Task brief → Check each line below for "skein" and give the count of those that have it, nothing else.

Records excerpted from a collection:

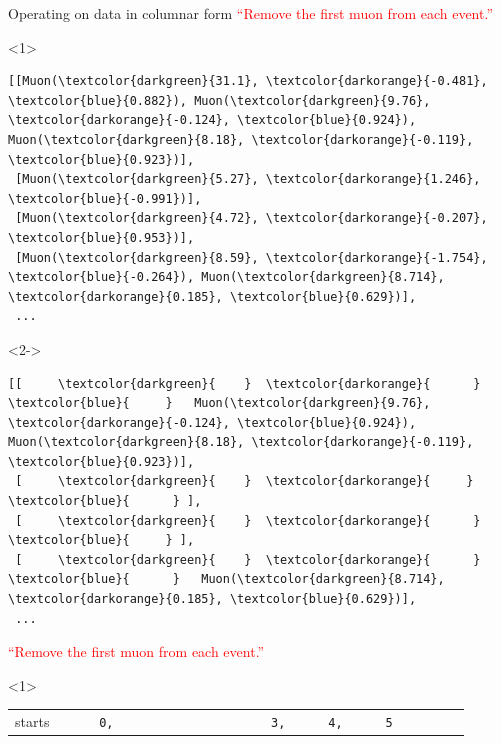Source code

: \documentclass[aspectratio=169]{beamer}
\begin{document}
\begin{frame}[fragile]{Operating on data in columnar form}
\vspace{0.5 cm}
\textcolor{red}{``Remove the first muon from each event.''} 
\scriptsize
\begin{onlyenv}<1>
\begin{Verbatim}[commandchars=\\\{\}]
[[Muon(\textcolor{darkgreen}{31.1}, \textcolor{darkorange}{-0.481}, \textcolor{blue}{0.882}), Muon(\textcolor{darkgreen}{9.76}, \textcolor{darkorange}{-0.124}, \textcolor{blue}{0.924}), Muon(\textcolor{darkgreen}{8.18}, \textcolor{darkorange}{-0.119}, \textcolor{blue}{0.923})],
 [Muon(\textcolor{darkgreen}{5.27}, \textcolor{darkorange}{1.246}, \textcolor{blue}{-0.991})],
 [Muon(\textcolor{darkgreen}{4.72}, \textcolor{darkorange}{-0.207}, \textcolor{blue}{0.953})],
 [Muon(\textcolor{darkgreen}{8.59}, \textcolor{darkorange}{-1.754}, \textcolor{blue}{-0.264}), Muon(\textcolor{darkgreen}{8.714}, \textcolor{darkorange}{0.185}, \textcolor{blue}{0.629})],
 ...
\end{Verbatim}
\end{onlyenv}\begin{onlyenv}<2->
\begin{Verbatim}[commandchars=\\\{\}]
[[     \textcolor{darkgreen}{    }  \textcolor{darkorange}{      }  \textcolor{blue}{     }   Muon(\textcolor{darkgreen}{9.76}, \textcolor{darkorange}{-0.124}, \textcolor{blue}{0.924}), Muon(\textcolor{darkgreen}{8.18}, \textcolor{darkorange}{-0.119}, \textcolor{blue}{0.923})],
 [     \textcolor{darkgreen}{    }  \textcolor{darkorange}{     }  \textcolor{blue}{      } ],
 [     \textcolor{darkgreen}{    }  \textcolor{darkorange}{      }  \textcolor{blue}{     } ],
 [     \textcolor{darkgreen}{    }  \textcolor{darkorange}{      }  \textcolor{blue}{      }   Muon(\textcolor{darkgreen}{8.714}, \textcolor{darkorange}{0.185}, \textcolor{blue}{0.629})],
 ...
\end{Verbatim}
\end{onlyenv}
\normalsize
\vspace{0.5 cm}
\textcolor{red}{``Remove the first muon from each event.''} 
\vspace{0.25 cm}
\begin{onlyenv}<1>
\begin{tabular}{r l}
\small starts  &                    {\tt\scriptsize \ \ \ \ \ 0,\ \ \ \ \ \ \ \ \ \ \ \ \ \ \ \ \ \ \ \ \ \ 3,\ \ \ \ \ \ 4,\ \ \ \ \ \ 5\ \ \ \ \ \ \ \ \ } \\

\end{tabular}
\end{onlyenv}
\end{frame}
\end{document}

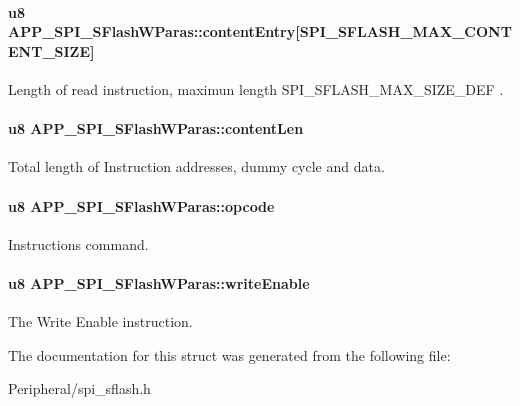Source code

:\paragraph[{\texorpdfstring{content\+Entry}{contentEntry}}]{\setlength{\rightskip}{0pt plus 5cm}u8 A\+P\+P\+\_\+\+S\+P\+I\+\_\+\+S\+Flash\+W\+Paras\+::content\+Entry\mbox{[}{\bf S\+P\+I\+\_\+\+S\+F\+L\+A\+S\+H\+\_\+\+M\+A\+X\+\_\+\+C\+O\+N\+T\+E\+N\+T\+\_\+\+S\+I\+ZE}\mbox{]}}\hypertarget{struct_a_p_p___s_p_i___s_flash_w_paras_aee95d3197b2d97d469d4be463f9079a6}{}\label{struct_a_p_p___s_p_i___s_flash_w_paras_aee95d3197b2d97d469d4be463f9079a6}
Length of read instruction, maximun length S\+P\+I\+\_\+\+S\+F\+L\+A\+S\+H\+\_\+\+M\+A\+X\+\_\+\+S\+I\+Z\+E\+\_\+\+D\+EF . 
\paragraph[{\texorpdfstring{content\+Len}{contentLen}}]{\setlength{\rightskip}{0pt plus 5cm}u8 A\+P\+P\+\_\+\+S\+P\+I\+\_\+\+S\+Flash\+W\+Paras\+::content\+Len}\hypertarget{struct_a_p_p___s_p_i___s_flash_w_paras_a40f0f54116eada6be4ee09e5a1604025}{}\label{struct_a_p_p___s_p_i___s_flash_w_paras_a40f0f54116eada6be4ee09e5a1604025}
Total length of Instruction addresses, dummy cycle and data. 
\paragraph[{\texorpdfstring{opcode}{opcode}}]{\setlength{\rightskip}{0pt plus 5cm}u8 A\+P\+P\+\_\+\+S\+P\+I\+\_\+\+S\+Flash\+W\+Paras\+::opcode}\hypertarget{struct_a_p_p___s_p_i___s_flash_w_paras_a76f3f5856e862e5229fc23433707add6}{}\label{struct_a_p_p___s_p_i___s_flash_w_paras_a76f3f5856e862e5229fc23433707add6}
Instructions command. 
\paragraph[{\texorpdfstring{write\+Enable}{writeEnable}}]{\setlength{\rightskip}{0pt plus 5cm}u8 A\+P\+P\+\_\+\+S\+P\+I\+\_\+\+S\+Flash\+W\+Paras\+::write\+Enable}\hypertarget{struct_a_p_p___s_p_i___s_flash_w_paras_a9d45b3d45f6f938d23d3cd32ddf8469e}{}\label{struct_a_p_p___s_p_i___s_flash_w_paras_a9d45b3d45f6f938d23d3cd32ddf8469e}
The Write Enable instruction. 

The documentation for this struct was generated from the following file\+:\begin{DoxyCompactItemize}
\item 
Peripheral/spi\+\_\+sflash.\+h\end{DoxyCompactItemize}
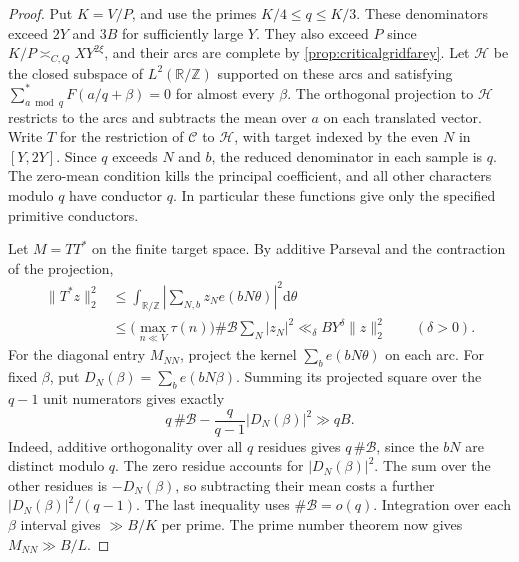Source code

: \documentclass[11pt,a4paper]{article}
\numberwithin{equation}{section}
\newcommand{\ud}{\mathrm d}
\begin{document}
\begin{proof}
Put $K=V/P$, and use the primes $K/4\le q\le K/3$. These
denominators exceed $2Y$ and $3B$ for sufficiently large $Y$.
They also exceed $P$ since $K/P\asymp_{C,Q}XY^{2\xi}$,
and their arcs are complete by \cref{prop:criticalgridfarey}.
Let $\mathcal H$ be the closed subspace of $L^2(\mathbb R/\mathbb Z)$
supported on these arcs and satisfying
$\sum_{a\bmod q}^* F(a/q+\beta)=0$ for almost every $\beta$.
The orthogonal projection to $\mathcal H$ restricts to the arcs
and subtracts the mean over $a$ on each translated vector.
Write $T$ for the restriction of $\mathcal C$ to $\mathcal H$,
with target indexed by the even $N$ in $[Y,2Y]$.
Since $q$ exceeds $N$ and $b$, the reduced denominator in each
sample is $q$. The zero-mean condition kills the principal
coefficient, and all other characters modulo $q$ have conductor
$q$. In particular these functions give only the specified
primitive conductors.

Let $M=TT^*$ on the finite target space. By additive Parseval
and the contraction of the projection,
\begin{align*}
 \|T^*z\|_2^2
 &\le\int_{\mathbb R/\mathbb Z}
          \left|\sum_{N,b} z_N e(bN\theta)\right|^2\ud\theta\\
 &\le \bigl(\max_{n\ll V}\tau(n)\bigr)\#\mathcal B
                     \sum_N |z_N|^2 \ll_\delta B Y^\delta\|z\|_2^2
                     \qquad(\delta>0).
\end{align*}
For the diagonal entry $M_{NN}$, project the kernel
$\sum_b e(bN\theta)$ on each arc.
For fixed $\beta$, put $D_N(\beta)=\sum_b e(bN\beta)$.
Summing its projected square over the $q-1$ unit numerators
gives exactly
\begin{equation}
 q\,\#\mathcal B-\frac{q}{q-1}|D_N(\beta)|^2
                   \gg q B.
 \label{eq:criticalgridarcrownorm}
\end{equation}
Indeed, additive orthogonality over all $q$ residues gives
$q\,\#\mathcal B$, since the $bN$ are distinct modulo $q$.
The zero residue accounts for $|D_N(\beta)|^2$.
The sum over the other residues is $-D_N(\beta)$, so subtracting
their mean costs a further $|D_N(\beta)|^2/(q-1)$.
The last inequality uses $\#\mathcal B=o(q)$.
Integration over each $\beta$ interval gives $\gg B/K$ per
prime. The prime number theorem now gives $M_{NN}\gg B/L$.


\end{proof}
\end{document}
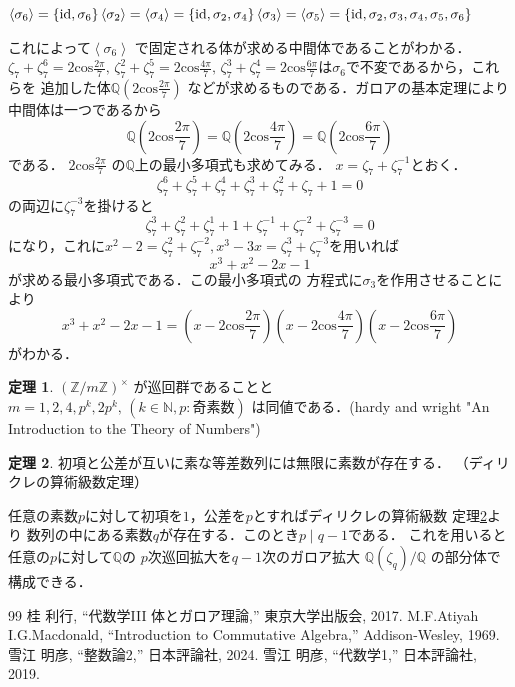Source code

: \documentclass[dvipdfmx,a4paper,12pt]{jsarticle}
\newcommand{\uref}[1]{\hyperref[#1]{\textcolor{TiffanyBlue}{\underline{\ref*{#1}}}}}
\theoremstyle{definition}
\newtheorem{theorem}{定理}[section]
\begin{document}
$\left< \sigma_6 \right>=\{\mathrm{id},\sigma_6\}\\
\left< \sigma_2 \right>=
\left< \sigma_4 \right>=\{\mathrm{id},\sigma_2,\sigma_4\}\\
\left< \sigma_3 \right>=
\left< \sigma_5 \right>=\{\mathrm{id},\sigma_2,\sigma_3,
\sigma_4,\sigma_5,\sigma_6\}$

これによって$\left< \sigma_6 \right>$
で固定される体が求める中間体であることがわかる．
$\displaystyle
\zeta_7+\zeta_7^6=2\mathrm{cos}\frac{2\pi}{7},\,
\zeta_7^2+\zeta_7^5=2\mathrm{cos}\frac{4\pi}{7},\,
\zeta_7^3+\zeta_7^4=2\mathrm{cos}\frac{6\pi}{7}
$は$\sigma_6$で不変であるから，これらを
追加した体$\displaystyle\mathbb{Q}(2\mathrm{cos}\frac{2\pi}{7})$
などが求めるものである．ガロアの基本定理により
中間体は一つであるから
\[
    \mathbb{Q}(2\mathrm{cos}\frac{2\pi}{7})=
    \mathbb{Q}(2\mathrm{cos}\frac{4\pi}{7})=
    \mathbb{Q}(2\mathrm{cos}\frac{6\pi}{7})
\]
である．
$\displaystyle 2\mathrm{cos}\frac{2\pi}{7}$
の$\mathbb{Q}$上の最小多項式も求めてみる．
$x=\zeta_7+\zeta_7^{-1}$とおく．
\[
\zeta_7^6+\zeta_7^5+\zeta_7^4+\zeta_7^3+\zeta_7^2+\zeta_7+1=0
\]
の両辺に$\zeta_7^{-3}$を掛けると
\[
\zeta_7^3+\zeta_7^2+\zeta_7^1+1+\zeta_7^{-1}+\zeta_7^{-2}+\zeta_7^{-3}=0
\]
になり，これに$x^2-2=\zeta_7^2+\zeta_7^{-2},
x^3-3x=\zeta_7^3+\zeta_7^{-3}$を用いれば
\[
x^3+x^2-2x-1
\]
が求める最小多項式である．この最小多項式の
方程式に$\sigma_3$を作用させることにより
\[
x^3+x^2-2x-1=(x-2\mathrm{cos}\frac{2\pi}{7})
(x-2\mathrm{cos}\frac{4\pi}{7})
(x-2\mathrm{cos}\frac{6\pi}{7})
\]
がわかる．
\begin{theorem}
    $(\mathbb{Z}/m\mathbb{Z})^\times$
    が巡回群であることと
    $m=1,2,4,p^k,2p^k,\,(k\in\mathbb{N},p\colon \text{奇素数})$
    は同値である．(hardy and wright "An Introduction to the 
    Theory of Numbers")
\end{theorem}

\begin{theorem}\label{dirichlet}
    初項と公差が互いに素な等差数列には無限に素数が存在する．
    （ディリクレの算術級数定理）
\end{theorem}
任意の素数$p$に対して初項を$1$，公差を$p$とすればディリクレの算術級数
定理\uref{dirichlet}より
数列の中にある素数$q$が存在する．このとき$p\mid q-1$である．
これを用いると任意の$p$に対して$\mathbb{Q}$の
$p$次巡回拡大を$q-1$次のガロア拡大
$\mathbb{Q}(\zeta_q)/\mathbb{Q}$
の部分体で構成できる．


\begin{thebibliography}{99}
 桂 利行, ``代数学III 体とガロア理論,'' 東京大学出版会, 2017.
 M.F.Atiyah I.G.Macdonald, 
``Introduction to Commutative Algebra,'' Addison-Wesley, 1969.
 雪江 明彦, ``整数論2,'' 日本評論社, 2024.
 雪江 明彦, ``代数学1,'' 日本評論社, 2019.
\end{thebibliography}
\end{document}
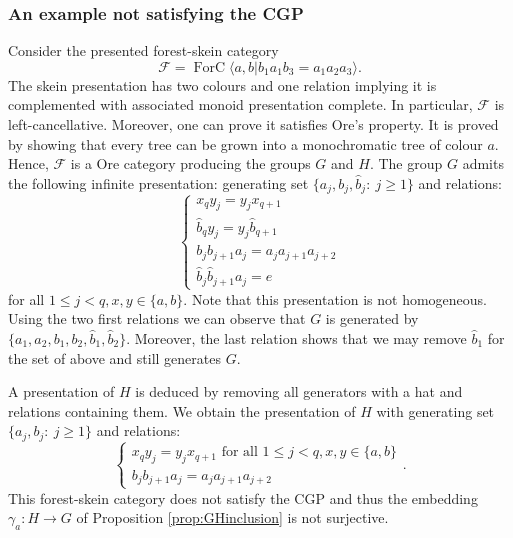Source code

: \documentclass[a4paper, 12pt]{amsart}
\numberwithin{equation}{section}
\theoremstyle{definition}
\newcommand{\cF}{\mathcal F}
\DeclareMathOperator{\FC}{ForC}
\newcommand{\ga}{\gamma}
\newcommand{\la}{\langle}
\newcommand{\ra}{\rangle}
\begin{document}
\subsubsection{An example not satisfying the CGP}
Consider the presented forest-skein category
$$\cF=\FC\la a,b| b_1a_1b_3=a_1a_2a_3\ra.$$
The skein presentation has two colours and one relation implying it is complemented with associated monoid presentation complete.
In particular, $\cF$ is left-cancellative.
Moreover, one can prove it satisfies Ore's property. It is proved by showing that every tree can be grown into a monochromatic tree of colour $a$.
Hence, $\cF$ is a Ore category producing the groups $G$ and $H$.
The group $G$ admits the following infinite presentation: generating set $\{a_j,b_j,\hat b_j:\ j\geq 1\}$ and relations:
$$\begin{cases}
 x_{q} y_{j} = y_{j} x_{q+1} \\
\hat b_{q} y_{j} = y_{j} \hat b_{q+1} \\
b_j b_{j+1} a_j = a_j a_{j+1} a_{j+2}\\
\hat b_j \hat b_{j+1} a_j = e
\end{cases}$$
for all $1\leq j<q, x,y\in\{a,b\}$.
Note that this presentation is not homogeneous.
Using the two first relations we can observe that $G$ is generated by $\{a_1,a_2, b_1,b_2, \hat b_1,\hat b_2\}$.
Moreover, the last relation shows that we may remove $\hat b_1$ for the set of above and still generates $G$.

A presentation of $H$ is deduced by removing all generators with a hat and relations containing them.
We obtain the presentation of $H$ with generating set 
$\{a_j,b_j:\ j\geq 1\}$ and relations:
$$\begin{cases}
x_{q} y_{j} = y_{j} x_{q+1} \text{ for all } 1\leq j<q , x,y\in\{a,b\} \\
b_j b_{j+1} a_j = a_j a_{j+1} a_{j+2}
\end{cases}.$$
This forest-skein category does not satisfy the CGP and thus the embedding $\ga_a:H\to G$ of Proposition \ref{prop:GHinclusion} is not surjective.
\end{document}
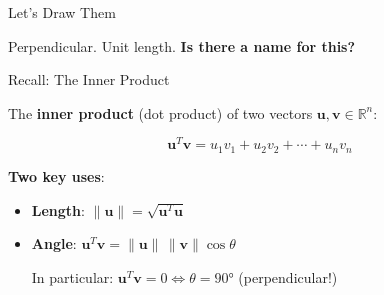 \documentclass[10pt]{beamer}
\theoremstyle{definition}
\newcommand{\x}[1]{\alert{\textbf{#1}}}
\begin{document}
\begin{frame}{Let's Draw Them}
\vspace{0.3em}

Perpendicular. Unit length. \quad \x{Is there a name for this?}

\end{frame}

%

\begin{frame}{Recall: The Inner Product}

The \x{inner product} (dot product) of two vectors $\mathbf{u}, \mathbf{v} \in \mathbb{R}^n$:

$$\mathbf{u}^T \mathbf{v} = u_1 v_1 + u_2 v_2 + \cdots + u_n v_n$$

\vspace{0.3em}

\x{Two key uses}:

\vspace{0.3em}

\begin{itemize}
\item \x{Length}: $\|\mathbf{u}\| = \sqrt{\mathbf{u}^T \mathbf{u}}$

\vspace{0.3em}

\item \x{Angle}: $\mathbf{u}^T \mathbf{v} = \|\mathbf{u}\| \, \|\mathbf{v}\| \cos\theta$

\vspace{0.3em}

In particular: $\mathbf{u}^T \mathbf{v} = 0 \iff \theta = 90°$ \quad (perpendicular!)
\end{itemize}

\end{frame}
\end{document}
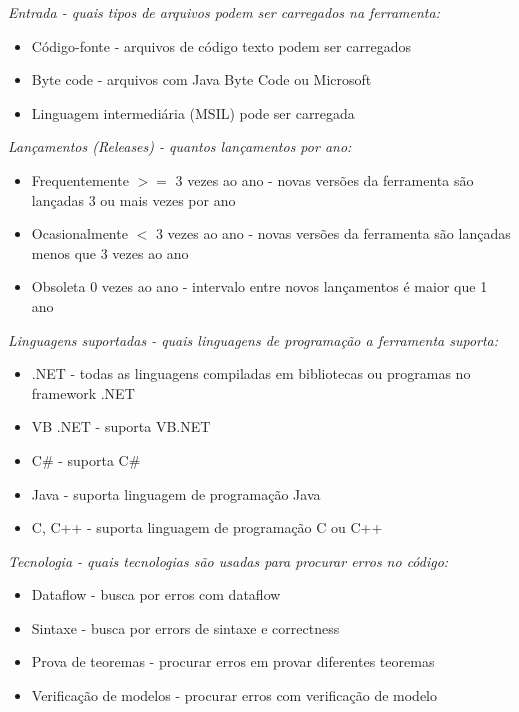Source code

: \begin{description}

  \item {\it Entrada - quais tipos de arquivos podem ser carregados na ferramenta:}
    \begin{itemize}
      \item Código-fonte - arquivos de código texto podem ser carregados
      \item Byte code - arquivos com Java Byte Code ou Microsoft
      \item Linguagem intermediária (MSIL) pode ser carregada
    \end{itemize}

  \item {\it Lançamentos ({\it Releases}) - quantos lançamentos por ano:}
    \begin{itemize}
      \item Frequentemente $>=$ 3 vezes ao ano - novas versões da ferramenta são lançadas 3 ou mais vezes por ano
      \item Ocasionalmente $<$ 3 vezes ao ano - novas versões da ferramenta são lançadas menos que 3 vezes ao ano
      \item Obsoleta 0 vezes ao ano - intervalo entre novos lançamentos é maior que 1 ano
    \end{itemize}

  \item {\it Linguagens suportadas - quais linguagens de programação a ferramenta suporta:}
    \begin{itemize}
      \item .NET - todas as linguagens compiladas em bibliotecas ou programas no framework .NET
      \item VB .NET - suporta VB.NET
      \item C\# - suporta C\#
      \item Java - suporta linguagem de programação Java
      \item C, C++ - suporta linguagem de programação C ou C++
    \end{itemize}

  \item {\it Tecnologia - quais tecnologias são usadas para procurar erros no código:}
    \begin{itemize}
      \item Dataflow - busca por erros com dataflow
      \item Sintaxe - busca por errors de sintaxe e correctness
      \item Prova de teoremas - procurar erros em provar diferentes teoremas
      \item Verificação de modelos - procurar erros com verificação de modelo
    \end{itemize}


\end{description}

Exercise response → 3